Eat Pray Love (2010) Directed by Ryan Murphy
Nick:
My thinking week has been dominated by an inner anguish. Jeremy Corbyn has re-awakened my interest in British politics. Yet, I've been rather disturbed how aspects of the media in the UK have been treating Corbyn (and not just the-bat-shit-scary right-wing press). I love reading The Guardian but it's been slowly losing me these last few weeks, it's revealed its Tory-lite second skin and it is making me sick. We also have a media in Finland obsessed with covering every syllable that's uttered from the treacherous lips of the NEW GOVERNMENT. Where's the balance Finland? Can't we bring a mandatory ban on reporting anything Sipilä and his cronies say till he kicks out the known fascists that make up part of his coalition? Can't we give equal voice to the opposition for a change? I think democracies are supposed to work like that. Or are we just supposed to let our jaws drop at the numbing awfulness of it all and just kill any resistance to this political-hate-crime? With all this burning rage inside me what possible chance could a piece of powder-puff nonsense like Eat Pray Love possibly have?
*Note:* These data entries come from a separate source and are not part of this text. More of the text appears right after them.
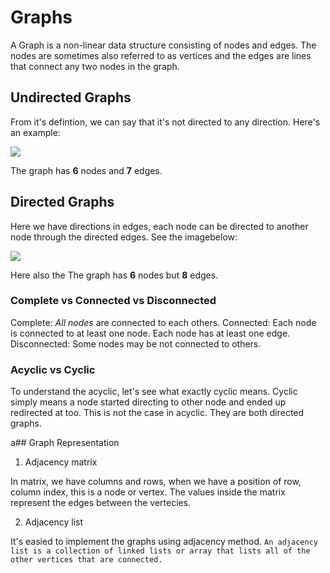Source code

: # Graphs

A Graph is a non-linear data structure consisting of nodes and edges. The nodes are sometimes also referred to as vertices and the edges are lines that connect any two nodes in the graph.

## Undirected Graphs

From it's defintion, we can say that it's not directed to any direction. Here's an example: 

![](https://codefellows.github.io/common_curriculum/data_structures_and_algorithms/Code_401/class-35/resources/assets/UndirectedGraph.PNG)

The graph has **6** nodes and **7** edges. 

## Directed Graphs

Here we have directions in edges, each node can be directed to another node through the directed edges. See the imagebelow: 

![](https://codefellows.github.io/common_curriculum/data_structures_and_algorithms/Code_401/class-35/resources/assets/DirectedGraph.PNG)

Here also the The graph has **6** nodes but **8** edges. 

### Complete vs Connected vs Disconnected

Complete: *All nodes* are connected to each others. 
Connected: Each node is connected to at least one node. Each node has at least one edge.
Disconnected: Some nodes may be not connected to others. 

### Acyclic vs Cyclic

To understand the acyclic, let's see what exactly cyclic means. Cyclic simply means a node started directing to other node and ended up redirected at too. This is not the case in acyclic. They are both directed graphs. 

a## Graph Representation

1. Adjacency matrix

In matrix, we have columns and rows, when we have a position of row, column index, this is a node or vertex. The values inside the matrix represent the edges between the vertecies. 

2. Adjacency  list 

It's easied to implement the graphs using adjacency method. `An adjacency list is a collection of linked lists or array that lists all of the other vertices that are connected.`


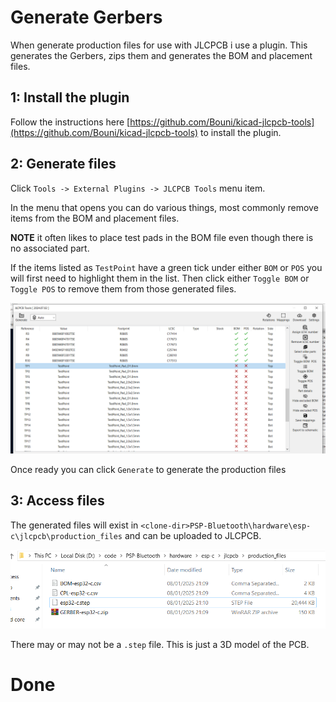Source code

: # Generate Gerbers

When generate production files for use with JLCPCB i use a plugin. This generates the Gerbers, zips them and generates the BOM and placement files.

## 1: Install the plugin

Follow the instructions here [https://github.com/Bouni/kicad-jlcpcb-tools](https://github.com/Bouni/kicad-jlcpcb-tools) to install the plugin.

## 2: Generate files

Click `Tools -> External Plugins -> JLCPCB Tools` menu item.

In the menu that opens you can do various things, most commonly remove items from the BOM and placement files.

**NOTE** it often likes to place test pads in the BOM file even though there is no associated part.

If the items listed as `TestPoint` have a green tick under either `BOM` or `POS` you will first need to highlight them in the list. Then click either `Toggle BOM` or `Toggle POS` to remove them from those generated files.

![image](./documentation/gerbers.png)

Once ready you can click `Generate` to generate the production files

## 3: Access files

The generated files will exist in `<clone-dir>PSP-Bluetooth\hardware\esp-c\jlcpcb\production_files` and can be uploaded to JLCPCB.

![image](./documentation/generated.PNG)

There may or may not be a `.step` file. This is just a 3D model of the PCB.

# Done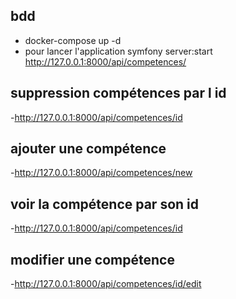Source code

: ## bdd
- docker-compose up -d 
- pour lancer l'application symfony server:start http://127.0.0.1:8000/api/competences/

## suppression compétences par l id

-http://127.0.0.1:8000/api/competences/id

## ajouter une compétence

-http://127.0.0.1:8000/api/competences/new

## voir la compétence par son id

-http://127.0.0.1:8000/api/competences/id


## modifier une compétence
-http://127.0.0.1:8000/api/competences/id/edit


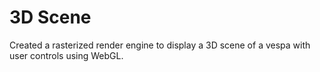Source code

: # 3D Scene
Created a rasterized render engine to display a 3D scene of a vespa with user controls using WebGL.
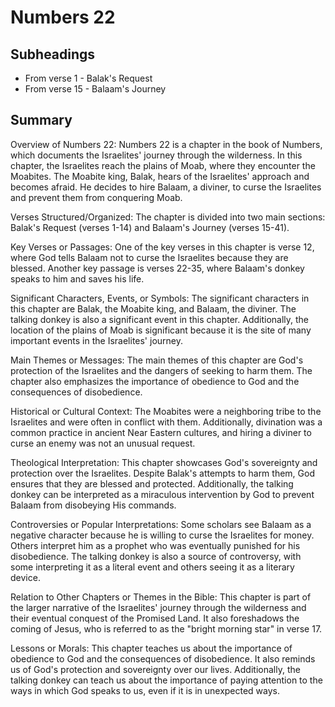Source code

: # Numbers 22

## Subheadings

* From verse 1 - Balak's Request
* From verse 15 - Balaam's Journey

## Summary

Overview of Numbers 22:
Numbers 22 is a chapter in the book of Numbers, which documents the Israelites' journey through the wilderness. In this chapter, the Israelites reach the plains of Moab, where they encounter the Moabites. The Moabite king, Balak, hears of the Israelites' approach and becomes afraid. He decides to hire Balaam, a diviner, to curse the Israelites and prevent them from conquering Moab.

Verses Structured/Organized:
The chapter is divided into two main sections: Balak's Request (verses 1-14) and Balaam's Journey (verses 15-41).

Key Verses or Passages:
One of the key verses in this chapter is verse 12, where God tells Balaam not to curse the Israelites because they are blessed. Another key passage is verses 22-35, where Balaam's donkey speaks to him and saves his life.

Significant Characters, Events, or Symbols:
The significant characters in this chapter are Balak, the Moabite king, and Balaam, the diviner. The talking donkey is also a significant event in this chapter. Additionally, the location of the plains of Moab is significant because it is the site of many important events in the Israelites' journey.

Main Themes or Messages:
The main themes of this chapter are God's protection of the Israelites and the dangers of seeking to harm them. The chapter also emphasizes the importance of obedience to God and the consequences of disobedience.

Historical or Cultural Context:
The Moabites were a neighboring tribe to the Israelites and were often in conflict with them. Additionally, divination was a common practice in ancient Near Eastern cultures, and hiring a diviner to curse an enemy was not an unusual request.

Theological Interpretation:
This chapter showcases God's sovereignty and protection over the Israelites. Despite Balak's attempts to harm them, God ensures that they are blessed and protected. Additionally, the talking donkey can be interpreted as a miraculous intervention by God to prevent Balaam from disobeying His commands.

Controversies or Popular Interpretations:
Some scholars see Balaam as a negative character because he is willing to curse the Israelites for money. Others interpret him as a prophet who was eventually punished for his disobedience. The talking donkey is also a source of controversy, with some interpreting it as a literal event and others seeing it as a literary device.

Relation to Other Chapters or Themes in the Bible:
This chapter is part of the larger narrative of the Israelites' journey through the wilderness and their eventual conquest of the Promised Land. It also foreshadows the coming of Jesus, who is referred to as the "bright morning star" in verse 17.

Lessons or Morals:
This chapter teaches us about the importance of obedience to God and the consequences of disobedience. It also reminds us of God's protection and sovereignty over our lives. Additionally, the talking donkey can teach us about the importance of paying attention to the ways in which God speaks to us, even if it is in unexpected ways.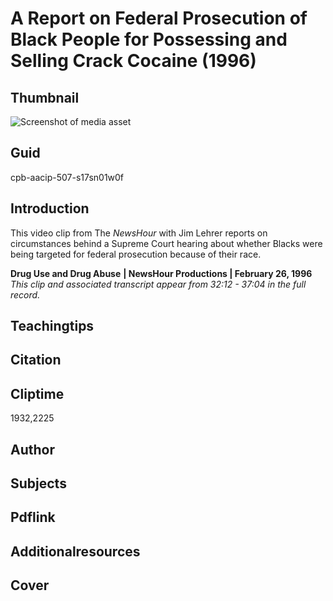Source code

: # A Report on Federal Prosecution of Black People for Possessing and Selling Crack Cocaine (1996)

## Thumbnail

![Screenshot of media asset](https://s3.amazonaws.com/americanarchive.org/thumbnail/cpb-aacip-507-s17sn01w0f.jpg "Screenshot media asset")


## Guid
cpb-aacip-507-s17sn01w0f

## Introduction

This video clip from The _NewsHour_ with Jim Lehrer reports on circumstances behind a Supreme Court hearing about whether Blacks were being targeted for federal prosecution because of their race.

<b>Drug Use and Drug Abuse</b>
<b>| NewsHour Productions | February 26, 1996</b>
<i>This clip and associated transcript appear from 32:12 - 37:04 in the full record.</i>

## Teachingtips

## Citation

## Cliptime

1932,2225

## Author
## Subjects
## Pdflink
## Additionalresources
## Cover
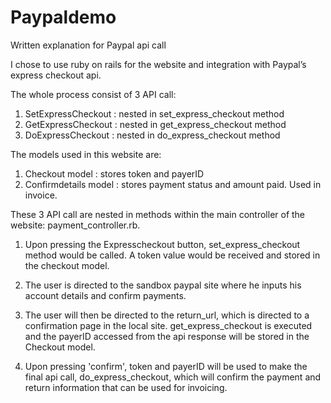 # Paypaldemo


Written explanation for Paypal api call

I chose to use ruby on rails for the website and integration with Paypal’s express checkout api. 

The whole process consist of 3 API call:

1. SetExpressCheckout : nested in set_express_checkout method
2. GetExpressCheckout : nested in get_express_checkout method
3. DoExpressCheckout  : nested in do_express_checkout method

The models used in this website are:

1. Checkout model : stores token and payerID
2. Confirmdetails model : stores payment status and amount paid. Used in invoice. 


These 3 API call are nested in methods within the main controller of the website: payment_controller.rb. 

1. Upon pressing the Expresscheckout button, set_express_checkout method would be called. A token value would be received
  and stored in the checkout model.

2. The user is directed to the sandbox paypal site where he inputs his account details and confirm payments.

3. The user will then be directed to the return_url, which is directed to a confirmation page in the local site.
  get_express_checkout is executed and the payerID accessed from the api response will be stored in the Checkout model. 

4. Upon pressing 'confirm', token and payerID will be used to make the final api call, do_express_checkout, which will 
  confirm the payment and return information that can be used for invoicing. 

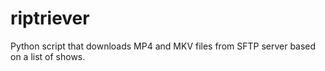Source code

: # riptriever
Python script that downloads MP4 and MKV files from SFTP server based on a list of shows.
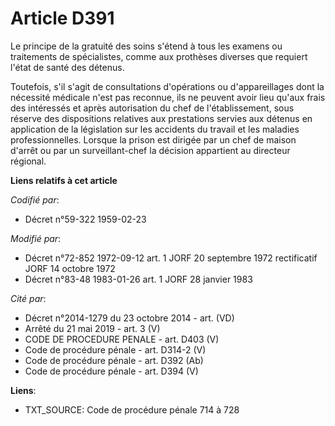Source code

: # Article D391

Le principe de la gratuité des soins s'étend à tous les examens ou traitements de spécialistes, comme aux prothèses diverses
que requiert l'état de santé des détenus.

Toutefois, s'il s'agit de consultations d'opérations ou d'appareillages dont la nécessité médicale n'est pas reconnue, ils ne
peuvent avoir lieu qu'aux frais des intéressés et après autorisation du chef de l'établissement, sous réserve des
dispositions relatives aux prestations servies aux détenus en application de la législation sur les accidents du travail et
les maladies professionnelles. Lorsque la prison est dirigée par un chef de maison d'arrêt ou par un surveillant-chef la
décision appartient au directeur régional.

**Liens relatifs à cet article**

_Codifié par_:

  - Décret n°59-322 1959-02-23

_Modifié par_:

  - Décret n°72-852 1972-09-12 art. 1 JORF 20 septembre 1972 rectificatif JORF 14 octobre 1972
  - Décret n°83-48 1983-01-26 art. 1 JORF 28 janvier 1983

_Cité par_:

  - Décret n°2014-1279 du 23 octobre 2014 - art. (VD)
  - Arrêté du 21 mai 2019 - art. 3 (V)
  - CODE DE PROCEDURE PENALE - art. D403 (V)
  - Code de procédure pénale - art. D314-2 (V)
  - Code de procédure pénale - art. D392 (Ab)
  - Code de procédure pénale - art. D394 (V)

**Liens**:

  - TXT_SOURCE: Code de procédure pénale 714 à 728
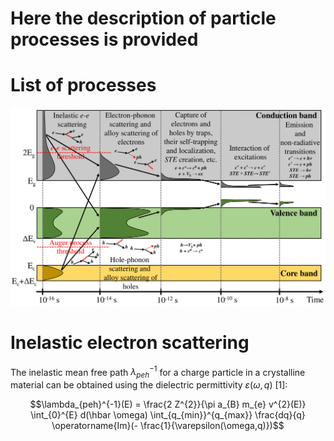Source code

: # Here the description of particle processes is provided

# List of processes
<div style="text-align:center">
  <img src="../images/Process_diagram.png" alt="" width="700">
</div>

# Inelastic electron scattering
The inelastic mean free path $\lambda_{peh}^{-1}$ for a charge particle in a crystalline material can be obtained using the dielectric permittivity $\varepsilon(\omega,q)$ [1]: 

$$\lambda_{peh}^{-1}(E) = \frac{2 Z^{2}}{\pi a_{B} m_{e} v^{2}(E)} \int_{0}^{E} d(\hbar \omega) \int_{q_{min}}^{q_{max}} \frac{dq}{q} \operatorname{Im}(- \frac{1}{\varepsilon(\omega,q)})$$
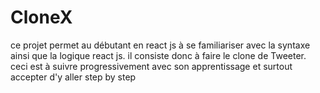 # CloneX
ce projet permet au débutant en react js à se familiariser avec la syntaxe ainsi que la logique react js. il consiste donc à faire le clone de Tweeter. ceci est à suivre progressivement avec son apprentissage et surtout accepter d'y aller step by step  
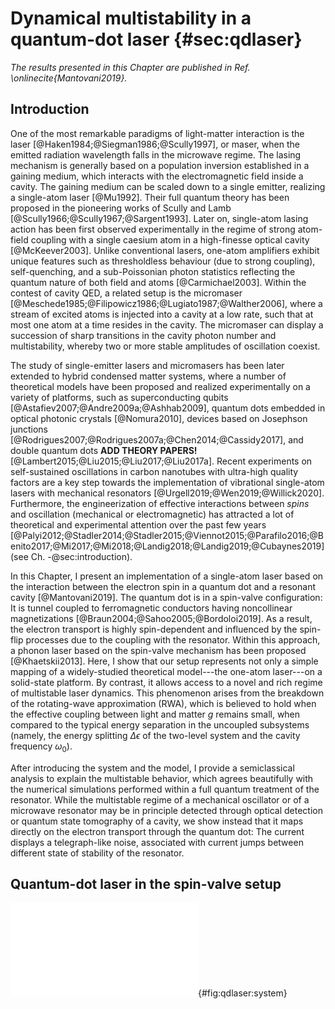 # Dynamical multistability in a quantum-dot laser {#sec:qdlaser}


*The results presented in this Chapter are published in Ref. \onlinecite{Mantovani2019}.*

## Introduction

One of the most remarkable paradigms of light-matter interaction is the laser [@Haken1984;@Siegman1986;@Scully1997], or maser, when the emitted radiation wavelength falls in the microwave regime. The lasing mechanism is generally based on a population inversion established in a gaining medium, which interacts with the electromagnetic field inside a cavity. The gaining medium can be scaled down to a single emitter, realizing a single-atom laser [@Mu1992]. Their full quantum theory has been proposed in the pioneering works of Scully and Lamb [@Scully1966;@Scully1967;@Sargent1993]. Later on, single-atom lasing action has been first observed experimentally in the regime of strong atom-field coupling with a single caesium atom in a high-finesse optical cavity [@McKeever2003]. Unlike conventional lasers, one-atom amplifiers exhibit unique features such as thresholdless behaviour (due to strong coupling), self-quenching, and a sub-Poissonian photon statistics reflecting the quantum nature of both field and atoms [@Carmichael2003]. Within the contest of cavity QED, a related setup is the micromaser [@Meschede1985;@Filipowicz1986;@Lugiato1987;@Walther2006], where a stream of excited atoms is injected into a cavity at a low rate, such that at most one atom at a time resides in the cavity. The micromaser can display a succession of sharp transitions in the cavity photon number and multistability, whereby two or
more stable amplitudes of oscillation coexist.

The study of single-emitter lasers and micromasers has been later extended to hybrid condensed matter systems, where a number of theoretical models have been proposed and realized experimentally on a variety of platforms, such as superconducting qubits [@Astafiev2007;@Andre2009a;@Ashhab2009], quantum dots embedded in optical photonic crystals [@Nomura2010], devices based on Josephson junctions [@Rodrigues2007;@Rodrigues2007a;@Chen2014;@Cassidy2017], and double quantum dots **ADD THEORY PAPERS!** [@Lambert2015;@Liu2015;@Liu2017;@Liu2017a]. Recent experiments on self-sustained oscillations in carbon nanotubes with ultra-high quality factors are a key step towards the implementation of vibrational single-atom lasers with mechanical resonators [@Urgell2019;@Wen2019;@Willick2020]. Furthermore, the engineerization of effective interactions between *spins* and oscillation (mechanical or electromagnetic) has attracted a lot of theoretical and experimental attention over the past few years [@Palyi2012;@Stadler2014;@Stadler2015;@Viennot2015;@Parafilo2016;@Benito2017;@Mi2017;@Mi2018;@Landig2018;@Landig2019;@Cubaynes2019]
(see Ch. -@sec:introduction).

In this Chapter, I present an implementation of a single-atom laser based on the interaction between the electron spin in a quantum dot and a resonant cavity [@Mantovani2019]. The quantum dot is in a spin-valve configuration: It is tunnel coupled to ferromagnetic conductors having noncollinear magnetizations [@Braun2004;@Sahoo2005;@Bordoloi2019]. As a result, the electron transport is highly spin-dependent and influenced by the spin-flip processes due to the coupling with the resonator. Within this approach, a phonon laser based on the spin-valve mechanism has been proposed [@Khaetskii2013]. Here, I show that our setup represents not only a simple mapping of a widely-studied theoretical model---the one-atom laser---on a solid-state platform. By contrast, it allows access to a novel and rich regime of multistable laser dynamics. This phenomenon arises from the breakdown of the rotating-wave approximation (RWA), which is believed to hold when the effective coupling between light and matter $g$ remains small, when compared to the typical energy separation in the uncoupled subsystems (namely, the energy splitting $\Delta\epsilon$ of the two-level system and the cavity frequency $\omega_0$). 

After introducing the system and the model, I provide a semiclassical analysis to explain the multistable behavior, which agrees beautifully with the numerical simulations performed within a full quantum treatment of the resonator. While the multistable regime of a mechanical oscillator or of a microwave resonator may be in principle detected through optical detection or quantum state tomography of a cavity, we show instead that it maps directly on the electron transport through the quantum dot: The current displays a telegraph-like noise, associated with current jumps between different state of stability of the resonator. 

## Quantum-dot laser in the spin-valve setup


![](figures/qdlaser-system.pdf){#fig:qdlaser:system}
Julia contemplates the harsh realities in an Italian restaurant |
James Franco and Billy Crudup should hang their heads in shame to have said yes to this mess. Are there any redeeming features? Richard Jenkins and Javier Bardem try to add some spark and semblance of chemistry with Julia, but it isn't happening. Murphy, who had made an OK quirk-fest with Running With Scissors has sold his soul to tell this story of Liz Gilbert's passage of re-birth. This new-age-bullshit-fantasy-yuppie-wet-dream is part of the problem. It's like the Tory lie that they're working it out, trust them, it will come. Eat Pray Love never ever feels like delivering the promise of anything. It's for people my age, at some middle age crisis, and it just brings home my new adage: I hope I die before I become the people in Eat Pray Love. Hollywood in all its wasteful indulgence and offensiveness lives here.
Astrid:
Recently I got it in my head that if I would re-watch Eat Pray Love it would be great entertainment instead of painfully and offensively boring. I thought that what felt way under-intellectual in 2010 might be just fine in 2015. This urge went nicely with a need to see more early 2000s movies, like The Banger Sisters (2002) and Something's Gotta Give (2003). Films I had missed when I was 21 because I was too busy lusting after my (intellectual older) boyfriend during yet another long scene in a Spaghetti Western. The other reason I bought Eat Pray Love on DVD (yes, how 2005 of me! but it wasn't on Netflix or any other streaming service) was that I had been watching Elizabeth Gilbert interviews and TED talks on Youtube and I was kind of under her spell. In her recent appearances the writer of the book Eat Pray Love discusses creative work, the aftermath of huge success (Eat Pray Love) and the survival instincts that kick in after failure (the book after EPL). Gilbert has many great sentences up her sleeve.